That path might not exist for Mazepin because of his reliance on the Uralkali backing, rather than solely on his talent. To carry that backing promotes a regime that is being sanctioned, a regime that provided the resources that allowed him to reach the global stage from a motorsport perspective in the first place.

It’s not personal against Mazepin, it’s just the reality of the situation. He’s part of a package that an F1 team can’t be associated with, and that’s not the team’s fault.

He also tried to argue that there was nothing stopping him racing this year and that makes Haas’ decision unjust, but aside from the commercial reality, he also tied himself up in knots when discussing the FIA’s provision to allow drivers to compete as neutrals.

“I have consented through this ruling unconditionally when it was prepared by the WMSC, so the decision from Haas was not based either on any directive from the sport governing body or dictated by any sanctions that were placed against either me, or my father or his company, and of course I do not feel this is fair.”

“If he thinks the reason he’s lost his drive is solely down to the passport he holds, he’s very much mistaken”

Yet, Mazepin later admits that “unconditionally” did not mean “unconditionally” at all, because when it actually came to the conditions of accepting the FIA’s terms, he hadn’t been able to do so.

“However the night before my contract had been terminated there was an additional letter that had been made and by the time we were processing that letter and looking at options – because there were a lot of clauses in it – the next morning I received a termination in my contract. So there was no time to even say yes to it.”

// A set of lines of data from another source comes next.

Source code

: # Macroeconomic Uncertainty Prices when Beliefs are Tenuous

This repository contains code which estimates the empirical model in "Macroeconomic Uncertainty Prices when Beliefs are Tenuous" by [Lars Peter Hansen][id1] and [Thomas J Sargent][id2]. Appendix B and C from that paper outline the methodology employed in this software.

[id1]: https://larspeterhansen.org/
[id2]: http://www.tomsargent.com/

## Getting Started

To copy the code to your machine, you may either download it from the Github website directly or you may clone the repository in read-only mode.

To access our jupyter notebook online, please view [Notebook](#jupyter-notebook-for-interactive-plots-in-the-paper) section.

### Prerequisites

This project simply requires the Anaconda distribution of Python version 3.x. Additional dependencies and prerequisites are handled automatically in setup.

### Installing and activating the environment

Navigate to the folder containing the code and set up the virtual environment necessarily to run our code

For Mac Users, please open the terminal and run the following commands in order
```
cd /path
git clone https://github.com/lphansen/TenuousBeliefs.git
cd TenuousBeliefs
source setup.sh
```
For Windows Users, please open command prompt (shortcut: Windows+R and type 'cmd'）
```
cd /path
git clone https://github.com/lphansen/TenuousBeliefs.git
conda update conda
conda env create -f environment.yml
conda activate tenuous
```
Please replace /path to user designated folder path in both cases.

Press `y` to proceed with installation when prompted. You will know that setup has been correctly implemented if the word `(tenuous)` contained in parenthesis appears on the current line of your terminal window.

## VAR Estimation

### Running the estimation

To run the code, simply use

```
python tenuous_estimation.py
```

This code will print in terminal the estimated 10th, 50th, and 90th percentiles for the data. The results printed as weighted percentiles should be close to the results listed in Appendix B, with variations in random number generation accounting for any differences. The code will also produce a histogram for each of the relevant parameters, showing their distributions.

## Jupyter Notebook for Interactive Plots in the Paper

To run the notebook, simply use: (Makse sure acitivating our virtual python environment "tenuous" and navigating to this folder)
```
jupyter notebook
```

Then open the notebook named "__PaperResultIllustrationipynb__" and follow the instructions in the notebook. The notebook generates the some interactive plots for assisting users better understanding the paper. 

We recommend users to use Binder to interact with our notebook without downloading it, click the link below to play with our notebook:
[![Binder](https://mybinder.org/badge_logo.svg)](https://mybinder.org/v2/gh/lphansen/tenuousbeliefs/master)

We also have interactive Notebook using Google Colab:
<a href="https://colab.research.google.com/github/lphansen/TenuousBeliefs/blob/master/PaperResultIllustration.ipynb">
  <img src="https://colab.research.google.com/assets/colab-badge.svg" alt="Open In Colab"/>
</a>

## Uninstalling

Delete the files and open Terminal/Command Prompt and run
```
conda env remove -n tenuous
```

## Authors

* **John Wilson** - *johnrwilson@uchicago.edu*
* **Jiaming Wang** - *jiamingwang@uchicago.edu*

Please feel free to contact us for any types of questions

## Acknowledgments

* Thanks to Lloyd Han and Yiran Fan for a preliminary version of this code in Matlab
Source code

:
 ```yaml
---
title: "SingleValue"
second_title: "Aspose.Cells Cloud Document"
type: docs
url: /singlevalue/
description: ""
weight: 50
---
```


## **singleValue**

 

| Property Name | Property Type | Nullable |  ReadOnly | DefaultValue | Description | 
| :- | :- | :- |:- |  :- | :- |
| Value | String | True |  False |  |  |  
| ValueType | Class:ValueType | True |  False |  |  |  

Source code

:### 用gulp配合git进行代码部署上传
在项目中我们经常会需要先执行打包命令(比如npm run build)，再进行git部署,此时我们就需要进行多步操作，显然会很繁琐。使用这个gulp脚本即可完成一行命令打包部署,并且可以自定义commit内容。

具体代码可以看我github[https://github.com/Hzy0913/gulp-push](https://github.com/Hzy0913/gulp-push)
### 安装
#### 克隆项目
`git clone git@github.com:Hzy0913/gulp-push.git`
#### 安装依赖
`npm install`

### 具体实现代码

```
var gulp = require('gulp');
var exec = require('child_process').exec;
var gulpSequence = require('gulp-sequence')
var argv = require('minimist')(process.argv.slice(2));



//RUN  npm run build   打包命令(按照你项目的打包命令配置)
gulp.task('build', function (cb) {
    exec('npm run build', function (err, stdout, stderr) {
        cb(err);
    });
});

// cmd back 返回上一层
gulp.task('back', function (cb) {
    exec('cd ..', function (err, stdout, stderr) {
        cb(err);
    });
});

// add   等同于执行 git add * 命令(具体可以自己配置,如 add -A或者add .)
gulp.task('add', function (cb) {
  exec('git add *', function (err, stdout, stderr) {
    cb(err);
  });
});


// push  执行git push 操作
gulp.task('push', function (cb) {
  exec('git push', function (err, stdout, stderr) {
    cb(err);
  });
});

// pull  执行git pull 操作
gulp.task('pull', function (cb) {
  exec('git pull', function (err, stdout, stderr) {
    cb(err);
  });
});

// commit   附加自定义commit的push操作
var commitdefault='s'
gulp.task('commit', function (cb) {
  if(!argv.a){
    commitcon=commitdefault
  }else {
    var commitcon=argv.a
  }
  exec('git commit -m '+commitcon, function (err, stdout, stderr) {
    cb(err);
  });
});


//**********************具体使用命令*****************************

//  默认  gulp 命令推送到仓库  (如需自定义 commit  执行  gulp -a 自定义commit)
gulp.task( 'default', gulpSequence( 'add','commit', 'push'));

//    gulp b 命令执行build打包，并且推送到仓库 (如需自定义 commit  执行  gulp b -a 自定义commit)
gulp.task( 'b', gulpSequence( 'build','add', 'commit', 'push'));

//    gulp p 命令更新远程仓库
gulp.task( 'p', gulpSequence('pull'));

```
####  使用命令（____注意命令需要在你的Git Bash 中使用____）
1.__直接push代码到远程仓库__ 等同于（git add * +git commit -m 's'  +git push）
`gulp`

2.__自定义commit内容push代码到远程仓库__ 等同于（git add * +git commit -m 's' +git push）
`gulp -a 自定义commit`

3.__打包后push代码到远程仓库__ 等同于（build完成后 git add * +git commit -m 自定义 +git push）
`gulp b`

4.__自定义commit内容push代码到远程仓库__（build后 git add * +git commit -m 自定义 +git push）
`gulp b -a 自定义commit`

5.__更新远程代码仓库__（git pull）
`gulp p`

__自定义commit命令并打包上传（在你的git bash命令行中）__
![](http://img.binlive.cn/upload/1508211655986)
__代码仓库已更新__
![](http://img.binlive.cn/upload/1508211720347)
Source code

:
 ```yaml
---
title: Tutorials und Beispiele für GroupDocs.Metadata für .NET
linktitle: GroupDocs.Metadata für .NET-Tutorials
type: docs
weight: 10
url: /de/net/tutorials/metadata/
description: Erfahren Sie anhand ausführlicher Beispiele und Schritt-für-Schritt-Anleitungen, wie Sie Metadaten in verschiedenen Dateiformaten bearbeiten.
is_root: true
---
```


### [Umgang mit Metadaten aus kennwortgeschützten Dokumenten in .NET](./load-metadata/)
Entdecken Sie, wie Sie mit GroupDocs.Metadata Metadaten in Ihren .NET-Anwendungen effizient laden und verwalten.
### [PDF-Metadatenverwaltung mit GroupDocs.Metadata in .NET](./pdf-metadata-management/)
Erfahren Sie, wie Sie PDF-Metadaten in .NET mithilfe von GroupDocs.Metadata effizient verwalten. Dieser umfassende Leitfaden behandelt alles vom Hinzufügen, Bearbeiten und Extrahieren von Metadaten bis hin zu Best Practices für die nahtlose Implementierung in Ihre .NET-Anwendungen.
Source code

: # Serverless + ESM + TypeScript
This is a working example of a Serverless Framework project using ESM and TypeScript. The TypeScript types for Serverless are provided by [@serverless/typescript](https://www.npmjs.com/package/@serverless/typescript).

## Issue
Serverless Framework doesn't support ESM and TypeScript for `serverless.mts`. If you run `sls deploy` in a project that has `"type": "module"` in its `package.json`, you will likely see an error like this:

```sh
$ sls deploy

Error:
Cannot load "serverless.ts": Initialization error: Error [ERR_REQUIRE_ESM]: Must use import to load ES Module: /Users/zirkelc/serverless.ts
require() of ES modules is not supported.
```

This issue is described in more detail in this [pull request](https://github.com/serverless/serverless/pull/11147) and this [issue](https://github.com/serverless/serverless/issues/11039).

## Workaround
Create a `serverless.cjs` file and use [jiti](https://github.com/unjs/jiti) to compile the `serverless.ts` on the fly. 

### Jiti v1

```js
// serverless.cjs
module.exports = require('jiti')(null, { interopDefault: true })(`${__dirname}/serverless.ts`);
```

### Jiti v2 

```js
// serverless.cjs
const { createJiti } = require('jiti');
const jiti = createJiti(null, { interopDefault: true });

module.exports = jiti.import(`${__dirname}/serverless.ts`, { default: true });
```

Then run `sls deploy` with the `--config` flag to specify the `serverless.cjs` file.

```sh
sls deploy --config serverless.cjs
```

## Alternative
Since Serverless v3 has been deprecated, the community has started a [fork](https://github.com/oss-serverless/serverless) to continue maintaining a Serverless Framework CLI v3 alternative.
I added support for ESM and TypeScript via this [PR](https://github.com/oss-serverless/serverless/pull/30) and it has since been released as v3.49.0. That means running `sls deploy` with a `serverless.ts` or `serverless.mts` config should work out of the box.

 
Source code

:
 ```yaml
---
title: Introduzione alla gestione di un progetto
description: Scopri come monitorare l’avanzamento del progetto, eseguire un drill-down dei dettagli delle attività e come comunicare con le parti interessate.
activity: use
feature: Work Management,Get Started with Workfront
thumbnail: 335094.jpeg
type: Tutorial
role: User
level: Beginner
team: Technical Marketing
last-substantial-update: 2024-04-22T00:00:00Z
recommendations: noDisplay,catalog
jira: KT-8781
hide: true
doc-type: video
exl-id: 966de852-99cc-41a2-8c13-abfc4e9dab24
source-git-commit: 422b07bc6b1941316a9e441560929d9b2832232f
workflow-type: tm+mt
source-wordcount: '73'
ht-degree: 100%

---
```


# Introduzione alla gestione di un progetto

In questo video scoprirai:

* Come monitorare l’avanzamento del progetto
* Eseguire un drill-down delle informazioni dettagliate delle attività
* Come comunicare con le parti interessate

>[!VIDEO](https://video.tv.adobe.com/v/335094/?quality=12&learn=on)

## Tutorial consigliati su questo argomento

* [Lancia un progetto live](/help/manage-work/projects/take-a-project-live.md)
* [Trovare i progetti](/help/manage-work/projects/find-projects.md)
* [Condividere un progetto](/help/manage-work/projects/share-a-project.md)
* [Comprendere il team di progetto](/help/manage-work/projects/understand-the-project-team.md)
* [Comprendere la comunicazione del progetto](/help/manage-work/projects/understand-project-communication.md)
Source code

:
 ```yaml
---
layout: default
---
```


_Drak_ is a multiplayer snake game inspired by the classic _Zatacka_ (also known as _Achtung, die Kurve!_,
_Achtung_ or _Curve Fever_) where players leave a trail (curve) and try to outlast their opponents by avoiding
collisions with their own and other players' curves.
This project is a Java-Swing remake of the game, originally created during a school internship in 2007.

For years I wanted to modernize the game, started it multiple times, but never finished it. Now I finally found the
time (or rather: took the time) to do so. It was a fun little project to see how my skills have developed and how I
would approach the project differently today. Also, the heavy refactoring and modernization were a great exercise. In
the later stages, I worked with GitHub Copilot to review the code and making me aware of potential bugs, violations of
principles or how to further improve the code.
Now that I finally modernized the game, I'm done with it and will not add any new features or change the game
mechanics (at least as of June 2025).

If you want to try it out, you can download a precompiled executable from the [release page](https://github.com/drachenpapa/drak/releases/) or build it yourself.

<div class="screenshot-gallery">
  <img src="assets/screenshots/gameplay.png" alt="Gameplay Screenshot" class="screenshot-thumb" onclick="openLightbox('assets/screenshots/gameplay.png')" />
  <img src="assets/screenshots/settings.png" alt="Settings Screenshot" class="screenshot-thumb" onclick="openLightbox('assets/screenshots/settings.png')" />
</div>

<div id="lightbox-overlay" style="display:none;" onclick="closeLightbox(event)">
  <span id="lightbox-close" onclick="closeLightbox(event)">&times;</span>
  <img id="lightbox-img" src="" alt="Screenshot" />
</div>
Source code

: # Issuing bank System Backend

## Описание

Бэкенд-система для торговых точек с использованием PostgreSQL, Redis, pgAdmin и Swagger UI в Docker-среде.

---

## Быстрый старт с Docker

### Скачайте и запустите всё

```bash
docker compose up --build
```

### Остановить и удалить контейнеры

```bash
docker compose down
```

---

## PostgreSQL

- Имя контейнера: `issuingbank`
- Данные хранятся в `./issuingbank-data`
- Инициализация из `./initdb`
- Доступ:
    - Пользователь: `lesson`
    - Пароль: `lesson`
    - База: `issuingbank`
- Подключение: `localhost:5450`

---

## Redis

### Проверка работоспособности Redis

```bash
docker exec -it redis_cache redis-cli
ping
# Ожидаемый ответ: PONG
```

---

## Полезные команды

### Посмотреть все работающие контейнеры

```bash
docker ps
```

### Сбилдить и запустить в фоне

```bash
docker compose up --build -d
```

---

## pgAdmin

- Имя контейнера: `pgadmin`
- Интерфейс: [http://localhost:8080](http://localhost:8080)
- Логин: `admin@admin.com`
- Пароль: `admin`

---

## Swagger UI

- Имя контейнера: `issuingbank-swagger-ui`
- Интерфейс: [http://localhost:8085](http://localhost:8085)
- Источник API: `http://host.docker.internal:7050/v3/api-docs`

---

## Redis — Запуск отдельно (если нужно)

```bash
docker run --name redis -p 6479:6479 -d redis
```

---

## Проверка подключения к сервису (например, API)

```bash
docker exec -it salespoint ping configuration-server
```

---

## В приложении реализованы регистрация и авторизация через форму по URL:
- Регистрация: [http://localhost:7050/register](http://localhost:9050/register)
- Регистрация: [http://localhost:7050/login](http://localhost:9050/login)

I argued last week I felt a ban on drivers was justified, but the FIA chose a different route. If Mazepin could have signed the letter proving his neutrality, brought funding to the team that was not tied so closely to the instigator of the war, and was competitive enough, the avenues for him to continue in F1 do exist.

If he thinks the reason he’s lost his drive is solely down to the passport he holds, he’s very much mistaken.